I would like the records restated word for word, without the pictures.

=== Data under study ===
————————

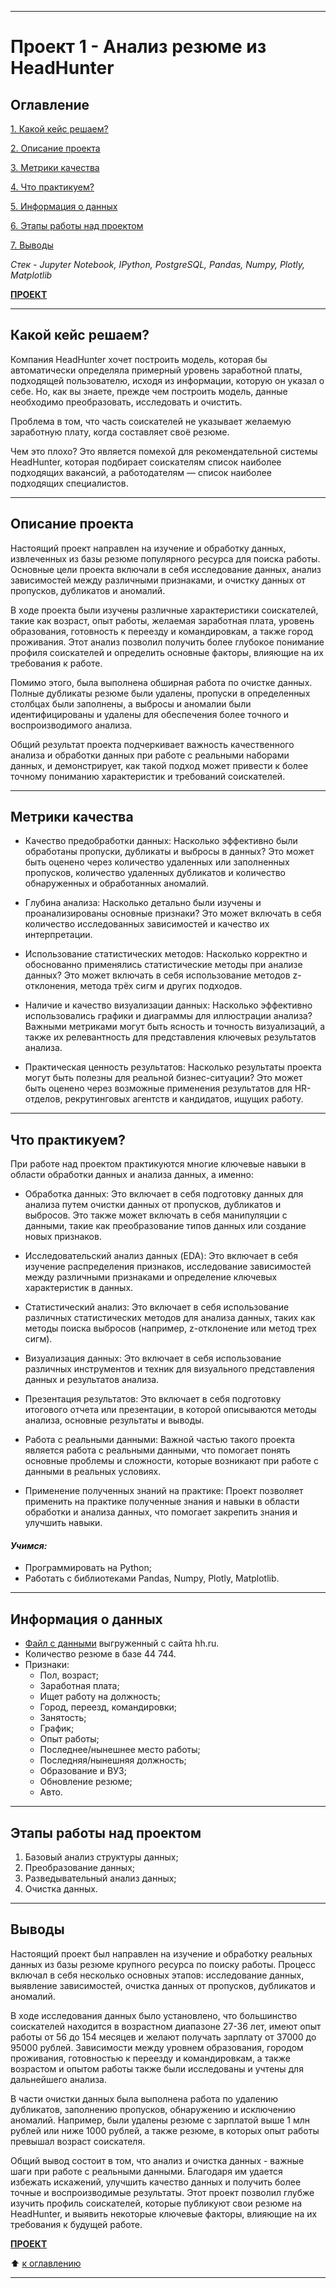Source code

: 
---

# Проект 1 - Анализ резюме из HeadHunter

## Оглавление
[1. Какой кейс решаем?](https://github.com/211604270720/Project_Skillfactory/tree/master/project_1/README.md#Какой-кейс-решаем)

[2. Описание проекта](https://github.com/211604270720/Project_Skillfactory/tree/master/project_1/README.md#Описание-проекта)

[3. Метрики качества](https://github.com/211604270720/Project_Skillfactory/tree/master/project_1/README.md#Метрики-качества)

[4. Что практикуем?](https://github.com/211604270720/Project_Skillfactory/tree/master/project_1/README.md#Что-практикуем-?)

[5. Информация о данных](https://github.com/211604270720/Project_Skillfactory/tree/master/project_1/README.md#Информация-о-данных)

[6. Этапы работы над проектом](https://github.com/211604270720/Project_Skillfactory/tree/master/project_1/README.md#Этапы-работы-над-проектом)

[7. Выводы](https://github.com/211604270720/Project_Skillfactory/tree/master/project_1/README.md#Выводы)

*Стек - Jupyter Notebook, IPython, PostgreSQL, Pandas, Numpy, Plotly, Matplotlib*

[**ПРОЕКТ**](https://github.com/211604270720/Project_Skillfactory/blob/master/project_1/Project-1.ipynb)

---

## Какой кейс решаем?

Компания HeadHunter хочет построить модель, которая бы автоматически определяла примерный уровень заработной платы, подходящей пользователю, исходя из информации, которую он указал о себе. Но, как вы знаете, прежде чем построить модель, данные необходимо преобразовать, исследовать и очистить.

Проблема в том, что часть соискателей не указывает желаемую заработную плату, когда составляет своё резюме. 

Чем это плохо?
Это является помехой для рекомендательной системы HeadHunter, которая подбирает соискателям список наиболее подходящих вакансий, а работодателям — список наиболее подходящих специалистов.

---

## Описание проекта

Настоящий проект направлен на изучение и обработку данных, извлеченных из базы резюме популярного ресурса для поиска работы. Основные цели проекта включали в себя исследование данных, анализ зависимостей между различными признаками, и очистку данных от пропусков, дубликатов и аномалий.

В ходе проекта были изучены различные характеристики соискателей, такие как возраст, опыт работы, желаемая заработная плата, уровень образования, готовность к переезду и командировкам, а также город проживания. Этот анализ позволил получить более глубокое понимание профиля соискателей и определить основные факторы, влияющие на их требования к работе.

Помимо этого, была выполнена обширная работа по очистке данных. Полные дубликаты резюме были удалены, пропуски в определенных столбцах были заполнены, а выбросы и аномалии были идентифицированы и удалены для обеспечения более точного и воспроизводимого анализа.

Общий результат проекта подчеркивает важность качественного анализа и обработки данных при работе с реальными наборами данных, и демонстрирует, как такой подход может привести к более точному пониманию характеристик и требований соискателей.

---

## Метрики качества

- Качество предобработки данных: Насколько эффективно были обработаны пропуски, дубликаты и выбросы в данных? Это может быть оценено через количество удаленных или заполненных пропусков, количество удаленных дубликатов и количество обнаруженных и обработанных аномалий.

- Глубина анализа: Насколько детально были изучены и проанализированы основные признаки? Это может включать в себя количество исследованных зависимостей и качество их интерпретации.

- Использование статистических методов: Насколько корректно и обоснованно применялись статистические методы при анализе данных? Это может включать в себя использование методов z-отклонения, метода трёх сигм и других подходов.

- Наличие и качество визуализации данных: Насколько эффективно использовались графики и диаграммы для иллюстрации анализа? Важными метриками могут быть ясность и точность визуализаций, а также их релевантность для представления ключевых результатов анализа.

- Практическая ценность результатов: Насколько результаты проекта могут быть полезны для реальной бизнес-ситуации? Это может быть оценено через возможные применения результатов для HR-отделов, рекрутинговых агентств и кандидатов, ищущих работу.

---

## Что практикуем?

При работе над проектом практикуются многие ключевые навыки в области обработки данных и анализа данных, а именно:

- Обработка данных: Это включает в себя подготовку данных для анализа путем очистки данных от пропусков, дубликатов и выбросов. Это также может включать в себя манипуляции с данными, такие как преобразование типов данных или создание новых признаков.

- Исследовательский анализ данных (EDA): Это включает в себя изучение распределения признаков, исследование зависимостей между различными признаками и определение ключевых характеристик в данных.

- Статистический анализ: Это включает в себя использование различных статистических методов для анализа данных, таких как методы поиска выбросов (например, z-отклонение или метод трех сигм).

- Визуализация данных: Это включает в себя использование различных инструментов и техник для визуального представления данных и результатов анализа.

- Презентация результатов: Это включает в себя подготовку итогового отчета или презентации, в которой описываются методы анализа, основные результаты и выводы.

- Работа с реальными данными: Важной частью такого проекта является работа с реальными данными, что помогает понять основные проблемы и сложности, которые возникают при работе с данными в реальных условиях.

- Применение полученных знаний на практике: Проект позволяет применить на практике полученные знания и навыки в области обработки и анализа данных, что помогает закрепить знания и улучшить навыки.

#### *Учимся:*

 * Программировать на Python;
 * Работать с библиотеками Pandas, Numpy, Plotly, Matplotlib.

---

## Информация о данных

 * [Файл с данными](https://drive.google.com/file/d/1Kb78mAWYKcYlellTGhIjPI-bCcKbGuTn/view?usp=sharing) выгруженный с сайта hh.ru.
 * Количество резюме в базе 44 744.
 * Признаки:
    - Пол, возраст;  
    - Заработная плата;
    - Ищет работу на должность;        
    - Город, переезд, командировки;   
    - Занятость;                        
    - График;                           
    - Опыт работы;                      
    - Последнее/нынешнее место работы;  
    - Последняя/нынешняя должность;     
    - Образование и ВУЗ;                
    - Обновление резюме;                
    - Авто.         

---

## Этапы работы над проектом

 1. Базовый анализ структуры данных;
 2. Преобразование данных;
 3. Разведывательный анализ данных;
 4. Очистка данных.

---

## Выводы

Настоящий проект был направлен на изучение и обработку реальных данных из базы резюме крупного ресурса по поиску работы. Процесс включал в себя несколько основных этапов: исследование данных, выявление зависимостей, очистка данных от пропусков, дубликатов и аномалий.

В ходе исследования данных было установлено, что большинство соискателей находится в возрастном диапазоне 27-36 лет, имеют опыт работы от 56 до 154 месяцев и желают получать зарплату от 37000 до 95000 рублей. Зависимости между уровнем образования, городом проживания, готовностью к переезду и командировкам, а также возрастом и опытом работы также были исследованы и учтены для дальнейшего анализа.

В части очистки данных была выполнена работа по удалению дубликатов, заполнению пропусков, обнаружению и исключению аномалий. Например, были удалены резюме с зарплатой выше 1 млн рублей или ниже 1000 рублей, а также резюме, в которых опыт работы превышал возраст соискателя.

Общий вывод состоит в том, что анализ и очистка данных - важные шаги при работе с реальными данными. Благодаря им удается избежать искажений, улучшить качество данных и получить более точные и воспроизводимые результаты. Этот проект позволил глубже изучить профиль соискателей, которые публикуют свои резюме на HeadHunter, и выявить некоторые ключевые факторы, влияющие на их требования к будущей работе.

[**ПРОЕКТ**](https://github.com/211604270720/Project_Skillfactory/blob/master/project_1/Project-1.ipynb)

:arrow_up: [к оглавлению](https://github.com/211604270720/Project_Skillfactory/tree/master/project_1#Оглавление)

---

————————

=== Solved exercise ===
Source code

: 
---

# Проект 1 - Анализ резюме из HeadHunter

## Оглавление
[1. Какой кейс решаем?](https://github.com/211604270720/Project_Skillfactory/tree/master/project_1/README.md#Какой-кейс-решаем)

[2. Описание проекта](https://github.com/211604270720/Project_Skillfactory/tree/master/project_1/README.md#Описание-проекта)

[3. Метрики качества](https://github.com/211604270720/Project_Skillfactory/tree/master/project_1/README.md#Метрики-качества)

[4. Что практикуем?](https://github.com/211604270720/Project_Skillfactory/tree/master/project_1/README.md#Что-практикуем-?)

[5. Информация о данных](https://github.com/211604270720/Project_Skillfactory/tree/master/project_1/README.md#Информация-о-данных)

[6. Этапы работы над проектом](https://github.com/211604270720/Project_Skillfactory/tree/master/project_1/README.md#Этапы-работы-над-проектом)

[7. Выводы](https://github.com/211604270720/Project_Skillfactory/tree/master/project_1/README.md#Выводы)

*Стек - Jupyter Notebook, IPython, PostgreSQL, Pandas, Numpy, Plotly, Matplotlib*

[**ПРОЕКТ**](https://github.com/211604270720/Project_Skillfactory/blob/master/project_1/Project-1.ipynb)

---

## Какой кейс решаем?

Компания HeadHunter хочет построить модель, которая бы автоматически определяла примерный уровень заработной платы, подходящей пользователю, исходя из информации, которую он указал о себе. Но, как вы знаете, прежде чем построить модель, данные необходимо преобразовать, исследовать и очистить.

Проблема в том, что часть соискателей не указывает желаемую заработную плату, когда составляет своё резюме. 

Чем это плохо?
Это является помехой для рекомендательной системы HeadHunter, которая подбирает соискателям список наиболее подходящих вакансий, а работодателям — список наиболее подходящих специалистов.

---

## Описание проекта

Настоящий проект направлен на изучение и обработку данных, извлеченных из базы резюме популярного ресурса для поиска работы. Основные цели проекта включали в себя исследование данных, анализ зависимостей между различными признаками, и очистку данных от пропусков, дубликатов и аномалий.

В ходе проекта были изучены различные характеристики соискателей, такие как возраст, опыт работы, желаемая заработная плата, уровень образования, готовность к переезду и командировкам, а также город проживания. Этот анализ позволил получить более глубокое понимание профиля соискателей и определить основные факторы, влияющие на их требования к работе.

Помимо этого, была выполнена обширная работа по очистке данных. Полные дубликаты резюме были удалены, пропуски в определенных столбцах были заполнены, а выбросы и аномалии были идентифицированы и удалены для обеспечения более точного и воспроизводимого анализа.

Общий результат проекта подчеркивает важность качественного анализа и обработки данных при работе с реальными наборами данных, и демонстрирует, как такой подход может привести к более точному пониманию характеристик и требований соискателей.

---

## Метрики качества

- Качество предобработки данных: Насколько эффективно были обработаны пропуски, дубликаты и выбросы в данных? Это может быть оценено через количество удаленных или заполненных пропусков, количество удаленных дубликатов и количество обнаруженных и обработанных аномалий.

- Глубина анализа: Насколько детально были изучены и проанализированы основные признаки? Это может включать в себя количество исследованных зависимостей и качество их интерпретации.

- Использование статистических методов: Насколько корректно и обоснованно применялись статистические методы при анализе данных? Это может включать в себя использование методов z-отклонения, метода трёх сигм и других подходов.

- Наличие и качество визуализации данных: Насколько эффективно использовались графики и диаграммы для иллюстрации анализа? Важными метриками могут быть ясность и точность визуализаций, а также их релевантность для представления ключевых результатов анализа.

- Практическая ценность результатов: Насколько результаты проекта могут быть полезны для реальной бизнес-ситуации? Это может быть оценено через возможные применения результатов для HR-отделов, рекрутинговых агентств и кандидатов, ищущих работу.

---

## Что практикуем?

При работе над проектом практикуются многие ключевые навыки в области обработки данных и анализа данных, а именно:

- Обработка данных: Это включает в себя подготовку данных для анализа путем очистки данных от пропусков, дубликатов и выбросов. Это также может включать в себя манипуляции с данными, такие как преобразование типов данных или создание новых признаков.

- Исследовательский анализ данных (EDA): Это включает в себя изучение распределения признаков, исследование зависимостей между различными признаками и определение ключевых характеристик в данных.

- Статистический анализ: Это включает в себя использование различных статистических методов для анализа данных, таких как методы поиска выбросов (например, z-отклонение или метод трех сигм).

- Визуализация данных: Это включает в себя использование различных инструментов и техник для визуального представления данных и результатов анализа.

- Презентация результатов: Это включает в себя подготовку итогового отчета или презентации, в которой описываются методы анализа, основные результаты и выводы.

- Работа с реальными данными: Важной частью такого проекта является работа с реальными данными, что помогает понять основные проблемы и сложности, которые возникают при работе с данными в реальных условиях.

- Применение полученных знаний на практике: Проект позволяет применить на практике полученные знания и навыки в области обработки и анализа данных, что помогает закрепить знания и улучшить навыки.

#### *Учимся:*

 * Программировать на Python;
 * Работать с библиотеками Pandas, Numpy, Plotly, Matplotlib.

---

## Информация о данных

 * [Файл с данными](https://drive.google.com/file/d/1Kb78mAWYKcYlellTGhIjPI-bCcKbGuTn/view?usp=sharing) выгруженный с сайта hh.ru.
 * Количество резюме в базе 44 744.
 * Признаки:
    - Пол, возраст;  
    - Заработная плата;
    - Ищет работу на должность;        
    - Город, переезд, командировки;   
    - Занятость;                        
    - График;                           
    - Опыт работы;                      
    - Последнее/нынешнее место работы;  
    - Последняя/нынешняя должность;     
    - Образование и ВУЗ;                
    - Обновление резюме;                
    - Авто.         

---

## Этапы работы над проектом

 1. Базовый анализ структуры данных;
 2. Преобразование данных;
 3. Разведывательный анализ данных;
 4. Очистка данных.

---

## Выводы

Настоящий проект был направлен на изучение и обработку реальных данных из базы резюме крупного ресурса по поиску работы. Процесс включал в себя несколько основных этапов: исследование данных, выявление зависимостей, очистка данных от пропусков, дубликатов и аномалий.

В ходе исследования данных было установлено, что большинство соискателей находится в возрастном диапазоне 27-36 лет, имеют опыт работы от 56 до 154 месяцев и желают получать зарплату от 37000 до 95000 рублей. Зависимости между уровнем образования, городом проживания, готовностью к переезду и командировкам, а также возрастом и опытом работы также были исследованы и учтены для дальнейшего анализа.

В части очистки данных была выполнена работа по удалению дубликатов, заполнению пропусков, обнаружению и исключению аномалий. Например, были удалены резюме с зарплатой выше 1 млн рублей или ниже 1000 рублей, а также резюме, в которых опыт работы превышал возраст соискателя.

Общий вывод состоит в том, что анализ и очистка данных - важные шаги при работе с реальными данными. Благодаря им удается избежать искажений, улучшить качество данных и получить более точные и воспроизводимые результаты. Этот проект позволил глубже изучить профиль соискателей, которые публикуют свои резюме на HeadHunter, и выявить некоторые ключевые факторы, влияющие на их требования к будущей работе.

[**ПРОЕКТ**](https://github.com/211604270720/Project_Skillfactory/blob/master/project_1/Project-1.ipynb)

:arrow_up: [к оглавлению](https://github.com/211604270720/Project_Skillfactory/tree/master/project_1#Оглавление)

---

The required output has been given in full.